それをなんだか銀髪の青年はニヤニヤしながら見て、
「……なるほどね。転生体か」
相手の機嫌を損ねないように精一杯の笑顔で肯定する。
「そうなんです、はい」
「いいね。楽しくなりそうだ」
「?」
「とにかくここを出よう。ここは空気が悪い。ここじゃあ、せっかく起き出してきた意味が無い」
青年に導かれるように独房を出た。
なぜか門番どころか誰にも出会わないまま、そのまま俺と銀髪の青年は魔法塔の外にまでたどり着いた。
魔法塔全体が寝静まっているようにひっそりとしている。
そんな経験は初めてで、なんだか薄ら寒い気持ちになる。
そういえばこの銀髪の青年はどこか死に神めいている。
……怖い。
「うん。この辺でいいだろう」
青年は魔法塔から200メートルほど離れた地点で立ち止まり、俺の方を向いた。
「王国からはしばらく離れた方がいいね」
「あ、あの師匠とかに挨拶したいのですが……」
「ああ、イレーネとかいう魔術師はすでに妹とともにこの国から逃げ出したよ」
「え?」
「累が及ぶのを恐れたのだろうね」
……申し訳ないことをしてしまった。結局イレーネ師匠にも迷惑を掛けてしまったようだ。まぁ、もとはと言えばイレーネ師匠のせいではあるのだが。だが、ナタリアには責任はない。俺はうつむいて唇を噛む。

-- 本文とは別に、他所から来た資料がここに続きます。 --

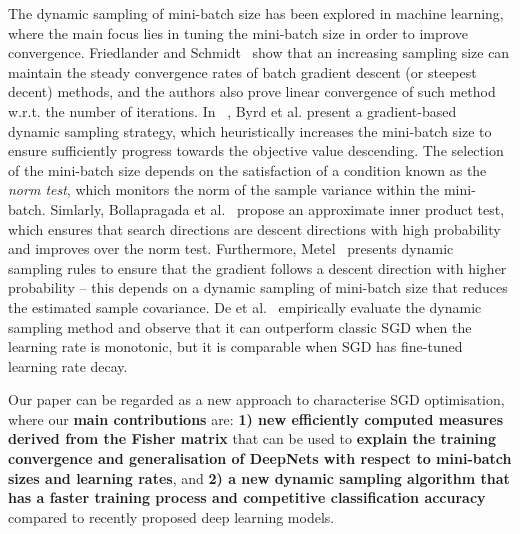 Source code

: \documentclass[10pt,journal,compsoc]{IEEEtran}
\begin{document}
The dynamic sampling of mini-batch size has been explored in machine learning, where the main focus lies in tuning the mini-batch size in order to improve convergence.
Friedlander and Schmidt~\cite{friedlander2012hybrid} show that an increasing sampling size can maintain the steady convergence rates of batch gradient descent (or steepest decent) methods, and  the authors also prove linear convergence of such method w.r.t. the number of iterations.
In ~\cite{byrd2012sample}, Byrd et al. present a gradient-based dynamic sampling strategy, which heuristically increases the mini-batch size to ensure sufficiently progress towards the objective value descending.
The selection of the mini-batch size depends on the satisfaction of a condition known as the \textit{norm test}, which monitors the norm of the sample variance within the mini-batch.
Simlarly, Bollapragada et al.~\cite{bollapragada2017adaptive} propose an approximate inner product test, which ensures that search directions are descent directions with high probability and improves over the norm test.
Furthermore, Metel~\cite{metel2017mini} presents dynamic sampling rules to ensure that the gradient follows a descent direction with higher probability -- this depends on a dynamic sampling of mini-batch size that reduces the estimated sample covariance.
De et al.~\cite{de2016big} empirically evaluate the dynamic sampling method and observe that it can outperform classic SGD when the learning rate is monotonic, but it is comparable when SGD has fine-tuned learning rate decay.


Our paper can be regarded as a new approach to characterise SGD optimisation, where our {\bf main contributions} are: {\bf1)  new efficiently computed measures derived from the Fisher matrix} that can be used to {\bf explain the training convergence and generalisation of DeepNets with respect to mini-batch sizes and learning rates}, and {\bf 2) a new dynamic sampling algorithm that has a faster training process and competitive classification accuracy} compared to recently proposed deep learning models.%
\end{document}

「君はイレーネとやらから闇魔法のことを知ったのだったね。彼女がどうやって闇魔法のことを知ったのか興味は尽きないが、まだ知るべき時期ではないのかも知れないね」
アニェーゼの顔も見たかったが、見れば迷惑を掛けることになるかも知れない。我慢しよう。
「そういえばあなたは……」
「僕かい?」
青年は朗らかに笑い、
「僕はレムス、だ」
建国の英雄と同じ名前を持つ青年はそう名乗った。そういえば伝説の中のレムスも銀髪だった気がする。
「り、リキニウスです」
「うん。転生前の名は?」
「……尾崎祐太朗です」
「変わった名前だね」
「向こうでは普通だったんですが」
「まぁいい」
レムスは俺に小さな袋を押しつけた。
「路銀と旅の必需品がひとそろい入っている。餞別だと思って使ってくれ」
「何から何まですみません……そういえばあなたに僕のことを頼んでくれた古い友人という方にもお礼を言いたいのですが」
「え?」
レムスは驚いた顔をして、それから吹き出した。
「なんだ気づいていなかったのかい?」
レムスの肩からいきなり竜の幼生が飛び立つと、俺の肩に止まる。
驚愕で固まっている俺に、
『我だ』
と思念で伝えてきたのは、
「え? フィリッポ? え? あれ? だってあの巨大な竜は……」
『竜種の集合意識はあらゆる竜の中に偏在する。そのすべてが我だ』
「えーと、つまり……」
俺は助けを求めてレムスの方を見た。
レムスはにこやかに笑い、
「ちょうど僕も君のような人間にお願いしたいことがあってね。君という存在の誕生をフィリッポに聞いたから助けに来たというわけだよ」
「はぁ……まぁ了解です。えーっと、お願いというのは」
「うん。アヴァール帝国に行ってもらいたいんだ」
「え? ええ!?」
「細かいところはその荷物の中の手紙に書いておいたよ。口で話をして忘れられても困るし、ね」
「はぁ」
あやふやな感じで頷き、荷物を漁りはじめたところ
「おや」とレムスがつぶやいた。
「こ、今度はなんですか?」
「魔法塔が目を覚ましたようだ。ここでのんびり話をしている暇はなくなったようだよ?」
「え?」
俺は魔法塔を振り返った。確かに先ほどとは違って、息づかいが感じられる。
俺は慌ててレムスから受け取った袋を手にすると、
「じゃ、じゃあ、失礼します!」
と慌てて魔法塔と逆方向に駆け出す。
その俺の肩には当然のようにフィリッポが乗っていた。